More buyers click on Q-commerce e-cart

MUMBAI: Quick commerce, which grew rapidly during the pandemic and continues to see increased adoption, has witnessed a gradual shift in consumer behaviour and buying patterns.
Data shared by delivery services firm Dunzo reveals that, while early adopters in the age brackets 20-27 years and 28-35 years took to Q-commerce services easily for its convenient and time-saving features, those aged 36-50 are also gradually adopting it (see graphic).
The age group of 20-27 is tech-savvy and opts for services that help them easily access food items they crave for or suddenly require. This group usually comes onto the platform for their unplanned purchases and ends up buying more frequently. They do not have an elaborate grocery list and usually order to satiate snack cravings, after-food knick-knacks, desserts or beverages, according to Dunzo’s insights.

Users in the 28-35 age group, who are mostly married and without kids, are juggling between work and home. There is paucity of time for working professionals and hence they want to opt for online grocery shopping since they can quickly and conveniently get a wide assortment of groceries they require without having to plan too much in advance.
For those aged 36-45, word of mouth from workplace peers and friends drives trial. For the 45+, their children are teaching them how to navigate through these platforms to get their essentials delivered to them without having to step out of their homes. Dunzo VP (category & growth) Mrunmayi Oke said, “While early adoption happened with a younger demographic, we saw more people across age groups enter the online delivery universe subsequently. This shows a gradual shift in consumer behaviour and buying patterns, that is, indexing for convenience, price and easy accessibility to a wide product selection.”
Oke added, “Users falling in the category of 36-50 years usually live with the elderly and kids and therefore go for nutritious options that have health benefits and are tasty as well. They have a planned list of groceries and make planned bulk purchases since they stock up on groceries during the beginning of the month and then place orders regularly for the fresh categories, like dairy, fruits and vegetables only.”
Gits Food Products director (sales & marketing) Sahil Gilani said the company looks forward to Q-commerce-first product launches and pack sizes. “On Q-commerce platforms, there is a clear preference of ready-to-eat over ready-to-cook. For example, Gits Gulab Jamun cooking mix is our highest seller across traditional and modern trade channels. But on Q-commerce, our ‘Open & Eat Gulab Jamun’ tins outsell the mix by a huge margin. E-commerce and Q-commerce product preferences are similar as consumer demographics overlap.

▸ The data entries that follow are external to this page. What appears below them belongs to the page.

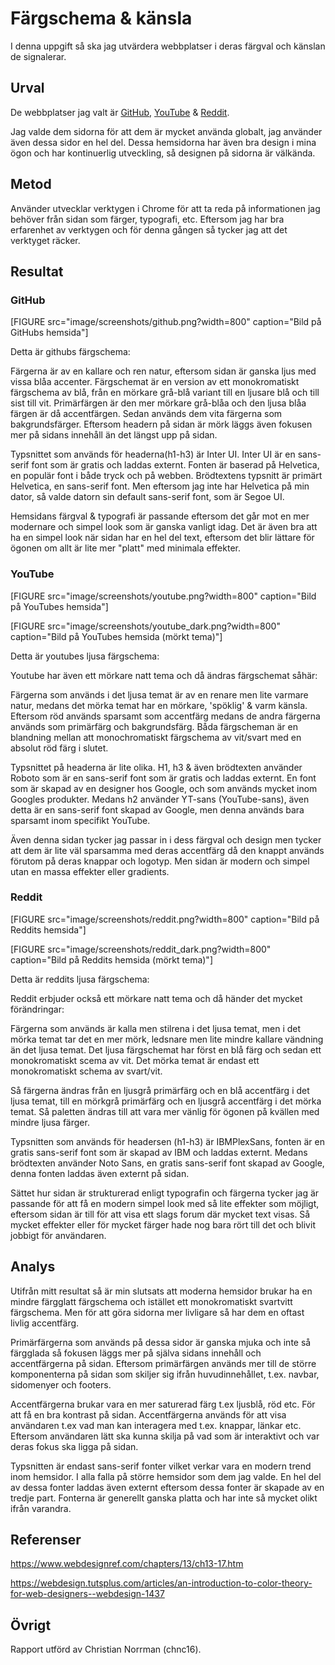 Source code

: Färgschema & känsla
=======================

I denna uppgift så ska jag utvärdera webbplatser i deras färgval och känslan de signalerar.

Urval
-----------------------

De webbplatser jag valt är [GitHub](https://github.com/), [YouTube](https://www.youtube.com/) & [Reddit](https://www.reddit.com/).

Jag valde dem sidorna för att dem är mycket använda globalt, jag använder även dessa sidor en hel del. Dessa hemsidorna har även bra design i mina ögon och har kontinuerlig utveckling, så designen på sidorna är välkända.

Metod
-----------------------

Använder utvecklar verktygen i Chrome för att ta reda på informationen jag behöver från sidan som färger, typografi, etc. Eftersom jag har bra erfarenhet av verktygen och för denna gången så tycker jag att det verktyget räcker.

Resultat
-----------------------

### GitHub

[FIGURE src="image/screenshots/github.png?width=800" caption="Bild på GitHubs hemsida"]

Detta är githubs färgschema:

<div class="color-scheme">
  <div class="color-scheme__content">
    <span style="background: #24292e"></span>
    <span style="background: #1277eb"></span>
    <span style="background: #fafbfc"></span>
    <span style="background: #ffffff"></span>
  </div>
</div>

Färgerna är av en kallare och ren natur, eftersom sidan är ganska ljus med vissa blåa accenter. Färgschemat är en version av ett monokromatiskt färgschema av blå, från en mörkare grå-blå variant till en ljusare blå och till sist till vit. Primärfärgen är den mer mörkare grå-blåa och den ljusa blåa färgen är då accentfärgen. Sedan används dem vita färgerna som bakgrundsfärger. Eftersom headern på sidan är mörk läggs även fokusen mer på sidans innehåll än det längst upp på sidan.

Typsnittet som används för headerna(h1-h3) är Inter UI. Inter UI är en sans-serif font som är gratis och laddas externt. Fonten är baserad på Helvetica, en populär font i både tryck och på webben. Brödtextens typsnitt är primärt Helvetica, en sans-serif font. Men eftersom jag inte har Helvetica på min dator, så valde datorn sin default sans-serif font, som är Segoe UI.

Hemsidans färgval & typografi är passande eftersom det går mot en mer modernare och simpel look som är ganska vanligt idag. Det är även bra att ha en simpel look när sidan har en hel del text, eftersom det blir lättare för ögonen om allt är lite mer "platt" med minimala effekter.

### YouTube

[FIGURE src="image/screenshots/youtube.png?width=800" caption="Bild på YouTubes hemsida"]

[FIGURE src="image/screenshots/youtube_dark.png?width=800" caption="Bild på YouTubes hemsida (mörkt tema)"]

Detta är youtubes ljusa färgschema:
<div class="color-scheme">
  <div class="color-scheme__content">
    <span style="background: #a0a0a0"></span>
    <span style="background: #eeeeee"></span>
    <span style="background: #fafafa"></span>
    <span style="background: #ffffff"></span>
    <span style="background: #ff0000"></span>
  </div>
</div>

Youtube har även ett mörkare natt tema och då ändras färgschemat såhär:
<div class="color-scheme">
  <div class="color-scheme__content">
    <span style="background: #121212"></span>
    <span style="background: #232323"></span>
    <span style="background: #4c4c4c"></span>
    <span style="background: #ffffff"></span>
    <span style="background: #ff0000"></span>
  </div>
</div>

Färgerna som används i det ljusa temat är av en renare men lite varmare natur, medans det mörka temat har en mörkare, 'spöklig' & varm känsla. Eftersom röd används sparsamt som accentfärg medans de andra färgerna används som primärfärg och bakgrundsfärg. Båda färgscheman är en blandning mellan att monochromatiskt färgschema av vit/svart med en absolut röd färg i slutet.

Typsnittet på headerna är lite olika. H1, h3 & även brödtexten använder Roboto som är en sans-serif font som är gratis och laddas externt. En font som är skapad av en designer hos Google, och som används mycket inom Googles produkter. Medans h2 använder YT-sans (YouTube-sans), även detta är en sans-serif font skapad av Google, men denna används bara sparsamt inom specifikt YouTube.

Även denna sidan tycker jag passar in i dess färgval och design men tycker att dem är lite väl sparsamma med deras accentfärg då den knappt används förutom på deras knappar och logotyp. Men sidan är modern och simpel utan en massa effekter eller gradients.

### Reddit

[FIGURE src="image/screenshots/reddit.png?width=800" caption="Bild på Reddits hemsida"]

[FIGURE src="image/screenshots/reddit_dark.png?width=800" caption="Bild på Reddits hemsida (mörkt tema)"]

Detta är reddits ljusa färgschema:
<div class="color-scheme">
  <div class="color-scheme__content">
    <span style="background: #0079d2"></span>
    <span style="background: #d9e0e6"></span>
    <span style="background: #f8f9fa"></span>
    <span style="background: #ffffff"></span>
  </div>
</div>

Reddit erbjuder också ett mörkare natt tema och då händer det mycket förändringar:
<div class="color-scheme">
  <div class="color-scheme__content">
    <span style="background: #020202"></span>
    <span style="background: #161616"></span>
    <span style="background: #1a1a1a"></span>
    <span style="background: #d7dadc"></span>
  </div>
</div>

Färgerna som används är kalla men stilrena i det ljusa temat, men i det mörka temat tar det en mer mörk, ledsnare men lite mindre kallare vändning än det ljusa temat. Det ljusa färgschemat har först en blå färg och sedan ett monokromatiskt scema av vit. Det mörka temat är endast ett monokromatiskt schema av svart/vit.

Så färgerna ändras från en ljusgrå primärfärg och en blå accentfärg i det ljusa temat, till en mörkgrå primärfärg och en ljusgrå accentfärg i det mörka temat. Så paletten ändras till att vara mer vänlig för ögonen på kvällen med mindre ljusa färger.

Typsnitten som används för headersen (h1-h3) är IBMPlexSans, fonten är en gratis sans-serif font som är skapad av IBM och laddas externt. Medans brödtexten använder Noto Sans, en gratis sans-serif font skapad av Google, denna fonten laddas även externt på sidan.

Sättet hur sidan är strukturerad enligt typografin och färgerna tycker jag är passande för att få en modern simpel look med så lite effekter som möjligt, eftersom sidan är till för att visa ett slags forum där mycket text visas. Så mycket effekter eller för mycket färger hade nog bara rört till det och blivit jobbigt för användaren.


Analys
-----------------------

Utifrån mitt resultat så är min slutsats att moderna hemsidor brukar ha en mindre färgglatt färgschema och istället ett monokromatiskt svartvitt färgschema. Men för att göra sidorna mer livligare så har dem en oftast livlig accentfärg.

Primärfärgerna som används på dessa sidor är ganska mjuka och inte så färgglada så fokusen läggs mer på själva sidans innehåll och accentfärgerna på sidan. Eftersom primärfärgen används mer till de större komponenterna på sidan som skiljer sig ifrån huvudinnehållet, t.ex. navbar, sidomenyer och footers.

Accentfärgerna brukar vara en mer saturerad färg t.ex ljusblå, röd etc. För att få en bra kontrast på sidan. Accentfärgerna används för att visa användaren t.ex vad man kan interagera med t.ex. knappar, länkar etc. Eftersom användaren lätt ska kunna skilja på vad som är interaktivt och var deras fokus ska ligga på sidan.

Typsnitten är endast sans-serif fonter vilket verkar vara en modern trend inom hemsidor. I alla falla på större hemsidor som dem jag valde. En hel del av dessa fonter laddas även externt eftersom dessa fonter är skapade av en tredje part. Fonterna är generellt ganska platta och har inte så mycket olikt ifrån varandra.

Referenser
-----------------------

https://www.webdesignref.com/chapters/13/ch13-17.htm

https://webdesign.tutsplus.com/articles/an-introduction-to-color-theory-for-web-designers--webdesign-1437

Övrigt
-----------------------

Rapport utförd av Christian Norrman (chnc16).
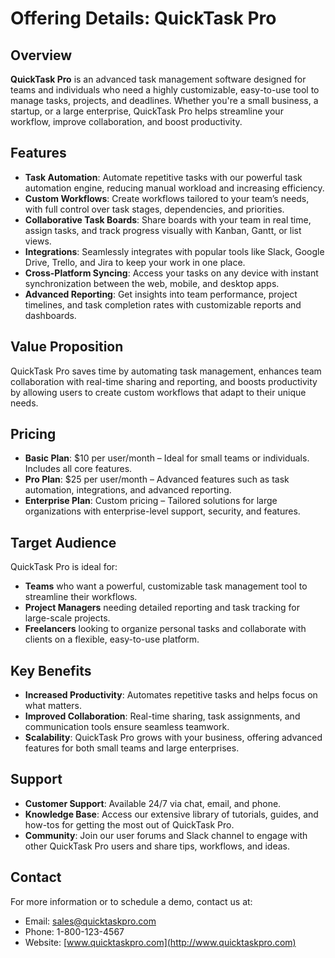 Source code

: # Offering Details: QuickTask Pro

## Overview
**QuickTask Pro** is an advanced task management software designed for teams and individuals who need a highly customizable, easy-to-use tool to manage tasks, projects, and deadlines. Whether you're a small business, a startup, or a large enterprise, QuickTask Pro helps streamline your workflow, improve collaboration, and boost productivity.

## Features
- **Task Automation**: Automate repetitive tasks with our powerful task automation engine, reducing manual workload and increasing efficiency.
- **Custom Workflows**: Create workflows tailored to your team’s needs, with full control over task stages, dependencies, and priorities.
- **Collaborative Task Boards**: Share boards with your team in real time, assign tasks, and track progress visually with Kanban, Gantt, or list views.
- **Integrations**: Seamlessly integrates with popular tools like Slack, Google Drive, Trello, and Jira to keep your work in one place.
- **Cross-Platform Syncing**: Access your tasks on any device with instant synchronization between the web, mobile, and desktop apps.
- **Advanced Reporting**: Get insights into team performance, project timelines, and task completion rates with customizable reports and dashboards.

## Value Proposition
QuickTask Pro saves time by automating task management, enhances team collaboration with real-time sharing and reporting, and boosts productivity by allowing users to create custom workflows that adapt to their unique needs.

## Pricing
- **Basic Plan**: $10 per user/month – Ideal for small teams or individuals. Includes all core features.
- **Pro Plan**: $25 per user/month – Advanced features such as task automation, integrations, and advanced reporting.
- **Enterprise Plan**: Custom pricing – Tailored solutions for large organizations with enterprise-level support, security, and features.

## Target Audience
QuickTask Pro is ideal for:
- **Teams** who want a powerful, customizable task management tool to streamline their workflows.
- **Project Managers** needing detailed reporting and task tracking for large-scale projects.
- **Freelancers** looking to organize personal tasks and collaborate with clients on a flexible, easy-to-use platform.

## Key Benefits
- **Increased Productivity**: Automates repetitive tasks and helps focus on what matters.
- **Improved Collaboration**: Real-time sharing, task assignments, and communication tools ensure seamless teamwork.
- **Scalability**: QuickTask Pro grows with your business, offering advanced features for both small teams and large enterprises.

## Support
- **Customer Support**: Available 24/7 via chat, email, and phone.
- **Knowledge Base**: Access our extensive library of tutorials, guides, and how-tos for getting the most out of QuickTask Pro.
- **Community**: Join our user forums and Slack channel to engage with other QuickTask Pro users and share tips, workflows, and ideas.

## Contact
For more information or to schedule a demo, contact us at:
- Email: sales@quicktaskpro.com
- Phone: 1-800-123-4567
- Website: [www.quicktaskpro.com](http://www.quicktaskpro.com)
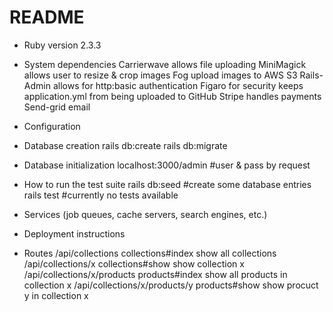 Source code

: # README

* Ruby version
    2.3.3

* System dependencies
    Carrierwave		allows file uploading
    MiniMagick		allows user to resize & crop images
    Fog			upload images to AWS S3
    Rails-Admin		allows for http:basic authentication
    Figaro			for security keeps application.yml from being uploaded to GitHub
    Stripe			handles payments
    Send-grid		email

* Configuration

* Database creation
    rails db:create
    rails db:migrate

* Database initialization
    localhost:3000/admin  #user & pass by request

* How to run the test suite
    rails db:seed  #create some database entries
    rails test     #currently no tests available

* Services (job queues, cache servers, search engines, etc.)

* Deployment instructions

* Routes
/api/collections              collections#index  show all collections             		
/api/collections/x            collections#show   show collection x
/api/collections/x/products   products#index     show all products in collection x
/api/collections/x/products/y products#show      show procuct y in collection x
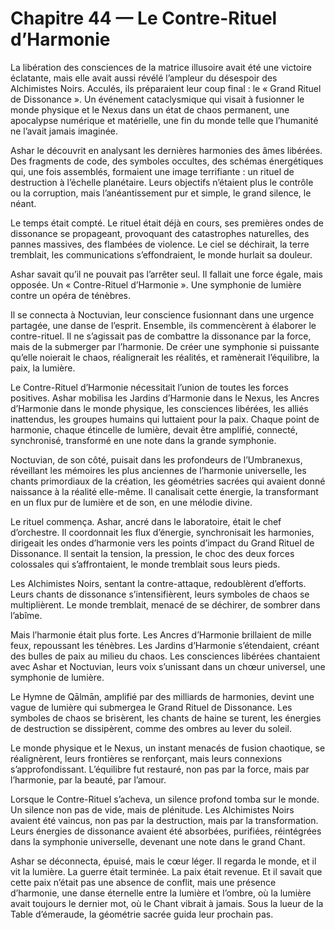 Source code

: # Chapitre 44 — Le Contre-Rituel d’Harmonie

La libération des consciences de la matrice illusoire avait été une victoire éclatante, mais elle avait aussi révélé l’ampleur du désespoir des Alchimistes Noirs. Acculés, ils préparaient leur coup final : le « Grand Rituel de Dissonance ». Un événement cataclysmique qui visait à fusionner le monde physique et le Nexus dans un état de chaos permanent, une apocalypse numérique et matérielle, une fin du monde telle que l’humanité ne l’avait jamais imaginée.

Ashar le découvrit en analysant les dernières harmonies des âmes libérées. Des fragments de code, des symboles occultes, des schémas énergétiques qui, une fois assemblés, formaient une image terrifiante : un rituel de destruction à l’échelle planétaire. Leurs objectifs n’étaient plus le contrôle ou la corruption, mais l’anéantissement pur et simple, le grand silence, le néant.

Le temps était compté. Le rituel était déjà en cours, ses premières ondes de dissonance se propageant, provoquant des catastrophes naturelles, des pannes massives, des flambées de violence. Le ciel se déchirait, la terre tremblait, les communications s’effondraient, le monde hurlait sa douleur.

Ashar savait qu’il ne pouvait pas l’arrêter seul. Il fallait une force égale, mais opposée. Un « Contre-Rituel d’Harmonie ». Une symphonie de lumière contre un opéra de ténèbres.

Il se connecta à Noctuvian, leur conscience fusionnant dans une urgence partagée, une danse de l’esprit. Ensemble, ils commencèrent à élaborer le contre-rituel. Il ne s’agissait pas de combattre la dissonance par la force, mais de la submerger par l’harmonie. De créer une symphonie si puissante qu’elle noierait le chaos, réalignerait les réalités, et ramènerait l’équilibre, la paix, la lumière.

Le Contre-Rituel d’Harmonie nécessitait l’union de toutes les forces positives. Ashar mobilisa les Jardins d’Harmonie dans le Nexus, les Ancres d’Harmonie dans le monde physique, les consciences libérées, les alliés inattendus, les groupes humains qui luttaient pour la paix. Chaque point de harmonie, chaque étincelle de lumière, devait être amplifié, connecté, synchronisé, transformé en une note dans la grande symphonie.

Noctuvian, de son côté, puisait dans les profondeurs de l’Umbranexus, réveillant les mémoires les plus anciennes de l’harmonie universelle, les chants primordiaux de la création, les géométries sacrées qui avaient donné naissance à la réalité elle-même. Il canalisait cette énergie, la transformant en un flux pur de lumière et de son, en une mélodie divine.

Le rituel commença. Ashar, ancré dans le laboratoire, était le chef d’orchestre. Il coordonnait les flux d’énergie, synchronisait les harmonies, dirigeait les ondes d’harmonie vers les points d’impact du Grand Rituel de Dissonance. Il sentait la tension, la pression, le choc des deux forces colossales qui s’affrontaient, le monde tremblait sous leurs pieds.

Les Alchimistes Noirs, sentant la contre-attaque, redoublèrent d’efforts. Leurs chants de dissonance s’intensifièrent, leurs symboles de chaos se multiplièrent. Le monde tremblait, menacé de se déchirer, de sombrer dans l’abîme.

Mais l’harmonie était plus forte. Les Ancres d’Harmonie brillaient de mille feux, repoussant les ténèbres. Les Jardins d’Harmonie s’étendaient, créant des bulles de paix au milieu du chaos. Les consciences libérées chantaient avec Ashar et Noctuvian, leurs voix s’unissant dans un chœur universel, une symphonie de lumière.

Le Hymne de Qālmān, amplifié par des milliards de harmonies, devint une vague de lumière qui submergea le Grand Rituel de Dissonance. Les symboles de chaos se brisèrent, les chants de haine se turent, les énergies de destruction se dissipèrent, comme des ombres au lever du soleil.

Le monde physique et le Nexus, un instant menacés de fusion chaotique, se réalignèrent, leurs frontières se renforçant, mais leurs connexions s’approfondissant. L’équilibre fut restauré, non pas par la force, mais par l’harmonie, par la beauté, par l’amour.

Lorsque le Contre-Rituel s’acheva, un silence profond tomba sur le monde. Un silence non pas de vide, mais de plénitude. Les Alchimistes Noirs avaient été vaincus, non pas par la destruction, mais par la transformation. Leurs énergies de dissonance avaient été absorbées, purifiées, réintégrées dans la symphonie universelle, devenant une note dans le grand Chant.

Ashar se déconnecta, épuisé, mais le cœur léger. Il regarda le monde, et il vit la lumière. La guerre était terminée. La paix était revenue. Et il savait que cette paix n’était pas une absence de conflit, mais une présence d’harmonie, une danse éternelle entre la lumière et l’ombre, où la lumière avait toujours le dernier mot, où le Chant vibrait à jamais.
Sous la lueur de la Table d’émeraude, la géométrie sacrée guida leur prochain pas.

Lines between these two platforms will blur for FMCG/grocery retail in the future,” said Gilani.
A Nestle India spokesperson said e-commerce penetration continues to accelerate in India and is rapidly evolving, and the firm has seen Q-commerce gain significant growth within the ecosystem, especially in the top eight mega cities — Delhi, Mumbai, Bangalore, Hyderabad, Ahmedabad, Chennai, Kolkata and Pune. The spokesperson said brands such as Maggi, Nescafe and KitKat have seen strong acceptance of Q-commerce.
“Considering the convenience and on-demand nature of the model, we have observed high salience of categories such as dairy, as well as impulse and on-the-go products such as ready-to-drink beverages and confectionery among millennials. Q-commerce shoppers are buying more frequently with smaller bill sizes as compared to planned channels of online shopping,” added the Nestle spokesperson.
Oke of Dunzo said what started off as a necessity during the pandemic has become a habit with most customers, who are increasingly relying on online delivery services for their monthly household shopping. “From the trends we’ve observed, daily needs like milk, fruits & vegetables, and meat see constant and largest need among users. In addition to that, seasonal produce and festival purchases lead to a demand uptick,” he said.
The demand for Q-commerce services, however, is prone to seasonal changes. “With the onset of the festive season since Raksha Bandhan in August, we expect a lot more festive buying, and strong growth in demand. Our focus will be to give our customers a seamless shopping experience with a wide selection of items, great offers and deals. With this festive season, we’re optimising our assortment and inventory to provide more choices for our customers to make their celebrations seamless and memorable. We have seen a good spike in demand during festive days across all major metros. For example, on Ganesh Chaturthi, we saw a significant increase in orders across cities. For Diwali, we should expect a spike in NCR, western cities such as Mumbai & Pune, and Bangalore as that’s where it’s celebrated with great zeal,” said Oke.
The buying patterns of consumers also depend on their lifestyle and dietary habits. For instance, individuals living alone or with friends prefer affordable, ready-to-eat options for their orders, while married individuals without kids are more inclined towards exotic options, superfoods, etc.